What the exercise asks
Scan the data below and report how many lines include the word "github". Nothing else is wanted.
* * * * * * *
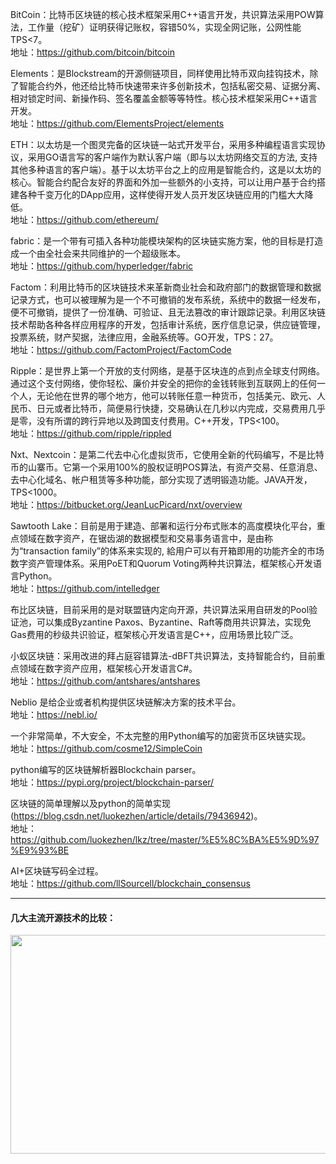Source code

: BitCoin：比特币区块链的核心技术框架采用C++语言开发，共识算法采用POW算法，工作量（挖矿）证明获得记账权，容错50%，实现全网记账，公网性能TPS<7。</br>
地址：https://github.com/bitcoin/bitcoin

Elements：是Blockstream的开源侧链项目，同样使用比特币双向挂钩技术，除了智能合约外，他还给比特币快速带来许多创新技术，包括私密交易、证据分离、相对锁定时间、新操作码、签名覆盖金额等等特性。核心技术框架采用C++语言开发。</br>
地址：https://github.com/ElementsProject/elements

ETH：以太坊是一个图灵完备的区块链一站式开发平台，采用多种编程语言实现协议，采用GO语言写的客户端作为默认客户端（即与以太坊网络交互的方法, 支持其他多种语言的客户端）。基于以太坊平台之上的应用是智能合约，这是以太坊的核心。智能合约配合友好的界面和外加一些额外的小支持，可以让用户基于合约搭建各种千变万化的DApp应用，这样使得开发人员开发区块链应用的门槛大大降低。</br>
地址：https://github.com/ethereum/

fabric：是一个带有可插入各种功能模块架构的区块链实施方案，他的目标是打造成一个由全社会来共同维护的一个超级账本。</br>
地址：https://github.com/hyperledger/fabric

Factom：利用比特币的区块链技术来革新商业社会和政府部门的数据管理和数据记录方式，也可以被理解为是一个不可撤销的发布系统，系统中的数据一经发布，便不可撤销，提供了一份准确、可验证、且无法篡改的审计跟踪记录。利用区块链技术帮助各种各样应用程序的开发，包括审计系统，医疗信息记录，供应链管理，投票系统，财产契据，法律应用，金融系统等。GO开发，TPS：27。</br>
地址：https://github.com/FactomProject/FactomCode

Ripple：是世界上第一个开放的支付网络，是基于区块连的点到点全球支付网络。通过这个支付网络，使你轻松、廉价并安全的把你的金钱转账到互联网上的任何一个人，无论他在世界的哪个地方，他可以转账任意一种货币，包括美元、欧元、人民币、日元或者比特币，简便易行快捷，交易确认在几秒以内完成，交易费用几乎是零，没有所谓的跨行异地以及跨国支付费用。C++开发，TPS<100。</br>
地址：https://github.com/ripple/rippled

Nxt、Nextcoin：是第二代去中心化虚拟货币，它使用全新的代码编写，不是比特币的山寨币。它第一个采用100%的股权证明POS算法，有资产交易、任意消息、去中心化域名、帐户租赁等多种功能，部分实现了透明锻造功能。JAVA开发，TPS<1000。</br>
地址：https://bitbucket.org/JeanLucPicard/nxt/overview

Sawtooth Lake：目前是用于建造、部署和运行分布式账本的高度模块化平台，重点领域在数字资产，在锯齿湖的数据模型和交易事务语言中，是由称为“transaction family”的体系来实现的, 給用户可以有开箱即用的功能齐全的市场数字资产管理体系。采用PoET和Quorum Voting两种共识算法，框架核心开发语言Python。</br>
地址：https://github.com/intelledger

布比区块链，目前采用的是对联盟链内定向开源，共识算法采用自研发的Pool验证池，可以集成Byzantine Paxos、Byzantine、Raft等商用共识算法，实现免Gas费用的秒级共识验证，框架核心开发语言是C++，应用场景比较广泛。</br>

小蚁区块链：采用改进的拜占庭容错算法-dBFT共识算法，支持智能合约，目前重点领域在数字资产应用，框架核心开发语言C#。</br>
地址：https://github.com/antshares/antshares

Neblio 是给企业或者机构提供区块链解决方案的技术平台。</br>
地址：https://nebl.io/

一个非常简单，不大安全，不太完整的用Python编写的加密货币区块链实现。</br>
地址：https://github.com/cosme12/SimpleCoin

python编写的区块链解析器Blockchain parser。</br>
地址：https://pypi.org/project/blockchain-parser/

区块链的简单理解以及python的简单实现(https://blog.csdn.net/luokezhen/article/details/79436942)。</br>
地址：https://github.com/luokezhen/lkz/tree/master/%E5%8C%BA%E5%9D%97%E9%93%BE 

AI+区块链写码全过程。</br>
地址：https://github.com/llSourcell/blockchain_consensus

----
#### 几大主流开源技术的比较：
<div align=center><img src="https://github.com/jamess010/AIOpen/blob/master/pic/bc-compare.png" width="700" height="350" /></div>
</br>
* * * * * * *
Answer space
12